Seigl's desire for Alma is more than simply lust. It is a yearning for completion: "For a flawed soul yearns to be healed: in secular times, we require the stranger to complete us, where we lack the strength to complete ourselves." At first, Seigl's longing for her seems unlikely, but he is drawn to her precisely because she is so unlike him: Alma is white trash, he is a wealthy Jew; she has no interest in books, whereas his house is stuffed with them.

And although Seigl has merely written about the Holocaust, which he never experienced, Alma has been raped, beaten and forcibly tattooed, the marks recalling those on the wrists of concentration camp inmates. Seigl has little ability to comprehend the Tattooed Girl's brutal past, and likewise, she cannot understand the brutal past of his people: she is an anti-Semite who questions whether the Holocaust ever took place.

Slowly they shed their prejudices and come to care for one another. The love that develops is awkward and never overdone. And the story is in no danger of becoming mawkish, given that its protagonists are so unpleasant. Seigl lashes out at Alma when she spills his food, and his praise of her is as patronising as if she were "a dog or a retarded child". For her part, Alma, convulsed by anti-Semitic loathing, steeps dirty tissues in his tea and puts her own menstrual blood in his beef stew.

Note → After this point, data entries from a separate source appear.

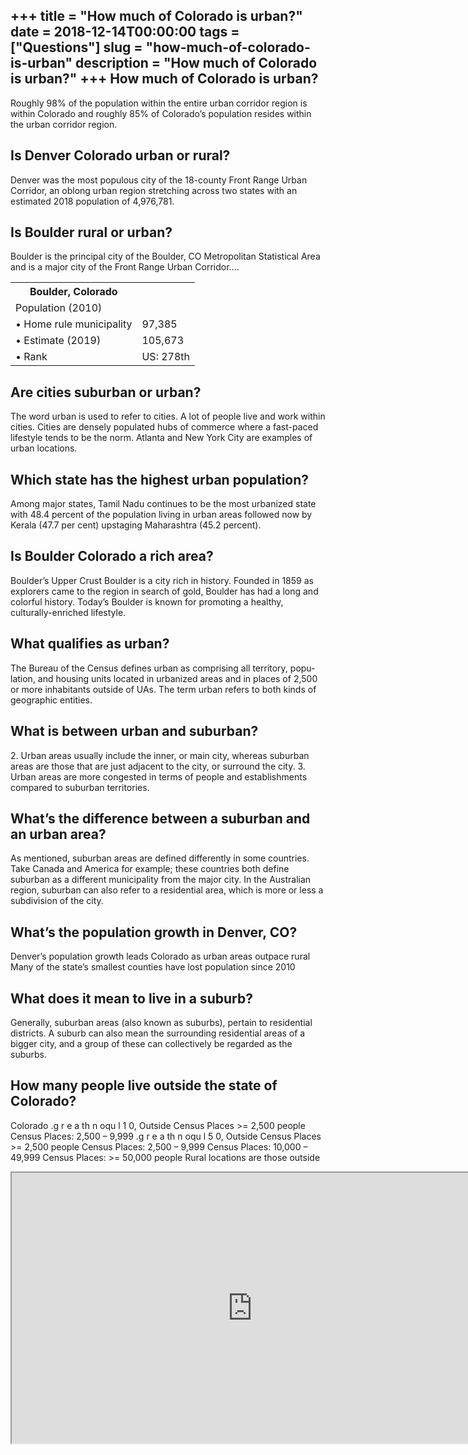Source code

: +++
title = "How much of Colorado is urban?"
date = 2018-12-14T00:00:00
tags = ["Questions"]
slug = "how-much-of-colorado-is-urban"
description = "How much of Colorado is urban?"
+++
How much of Colorado is urban?
------------------------------

Roughly 98% of the population within the entire urban corridor region is within Colorado and roughly 85% of Colorado’s population resides within the urban corridor region.

Is Denver Colorado urban or rural?
----------------------------------

Denver was the most populous city of the 18-county Front Range Urban Corridor, an oblong urban region stretching across two states with an estimated 2018 population of 4,976,781.

Is Boulder rural or urban?
--------------------------

Boulder is the principal city of the Boulder, CO Metropolitan Statistical Area and is a major city of the Front Range Urban Corridor….

<table><tr><th>Boulder, Colorado</th></tr><tr><td>Population (2010)</td></tr><tr><td>• Home rule municipality</td><td>97,385</td></tr><tr><td>• Estimate (2019)</td><td>105,673</td></tr><tr><td>• Rank</td><td>US: 278th</td></tr></table>

Are cities suburban or urban?
-----------------------------

The word urban is used to refer to cities. A lot of people live and work within cities. Cities are densely populated hubs of commerce where a fast-paced lifestyle tends to be the norm. Atlanta and New York City are examples of urban locations.

Which state has the highest urban population?
---------------------------------------------

Among major states, Tamil Nadu continues to be the most urbanized state with 48.4 percent of the population living in urban areas followed now by Kerala (47.7 per cent) upstaging Maharashtra (45.2 percent).

Is Boulder Colorado a rich area?
--------------------------------

Boulder’s Upper Crust Boulder is a city rich in history. Founded in 1859 as explorers came to the region in search of gold, Boulder has had a long and colorful history. Today’s Boulder is known for promoting a healthy, culturally-enriched lifestyle.

What qualifies as urban?
------------------------

The Bureau of the Census defines urban as comprising all territory, popu- lation, and housing units located in urbanized areas and in places of 2,500 or more inhabitants outside of UAs. The term urban refers to both kinds of geographic entities.

What is between urban and suburban?
-----------------------------------

2\. Urban areas usually include the inner, or main city, whereas suburban areas are those that are just adjacent to the city, or surround the city. 3. Urban areas are more congested in terms of people and establishments compared to suburban territories.

What’s the difference between a suburban and an urban area?
-----------------------------------------------------------

As mentioned, suburban areas are defined differently in some countries. Take Canada and America for example; these countries both define suburban as a different municipality from the major city. In the Australian region, suburban can also refer to a residential area, which is more or less a subdivision of the city.

What’s the population growth in Denver, CO?
-------------------------------------------

Denver’s population growth leads Colorado as urban areas outpace rural Many of the state’s smallest counties have lost population since 2010

What does it mean to live in a suburb?
--------------------------------------

Generally, suburban areas (also known as suburbs), pertain to residential districts. A suburb can also mean the surrounding residential areas of a bigger city, and a group of these can collectively be regarded as the suburbs.

How many people live outside the state of Colorado?
---------------------------------------------------

Colorado .g r e a th n oqu l 1 0, Outside Census Places &gt;= 2,500 people Census Places: 2,500 – 9,999 .g r e a th n oqu l 5 0, Outside Census Places &gt;= 2,500 people Census Places: 2,500 – 9,999 Census Places: 10,000 – 49,999 Census Places: &gt;= 50,000 people Rural locations are those outside

<iframe allow="accelerometer; autoplay; clipboard-write; encrypted-media; gyroscope; picture-in-picture" allowfullscreen="" class="__youtube_prefs__  epyt-is-override  no-lazyload" data-no-lazy="1" data-origheight="433" data-origwidth="770" data-skipgform_ajax_framebjll="" height="433" id="_ytid_98205" loading="lazy" src="https://www.youtube.com/embed/2-2M6DgwsdU?enablejsapi=1&autoplay=0&cc_load_policy=0&cc_lang_pref=&iv_load_policy=1&loop=0&modestbranding=0&rel=1&fs=1&playsinline=0&autohide=2&theme=dark&color=red&controls=1&" title="YouTube player" width="770"></iframe>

Seigl and Alma are unappealing, but two other characters are downright nasty. Alma's boyfriend administers savage beatings, acts as her pimp and filches her wages. Perplexingly, he is easily disposed of at the end of the novel with a kick to the groin. Seigl's sister is another caricature, both overdrawn and inconsistent. Merely a spoiled prima donna at the start of the book, by the end she has inexplicably become a psychopath.

Oates has written that her work "deals with the phenomenon of violence and its aftermath, in ways not unlike those of the Greek dramatists" - that is to say, off-stage. Seigl's Shadows succeeds because it depicts the Holocaust obliquely, and in The Tattooed Girl the most haunting violence is also that which occurs off-stage: the gothic climax, however, fails to convince.

In writing about violence melodrama always poses a danger. Oates falls into this trap in the depiction of her minor characters but manages to avoid it with Seigl and Alma. She excels at depicting the small ways in which we are nasty to each other and in this novel at least, it is in the depiction of prejudice - not psychosis - that Oates is at her best.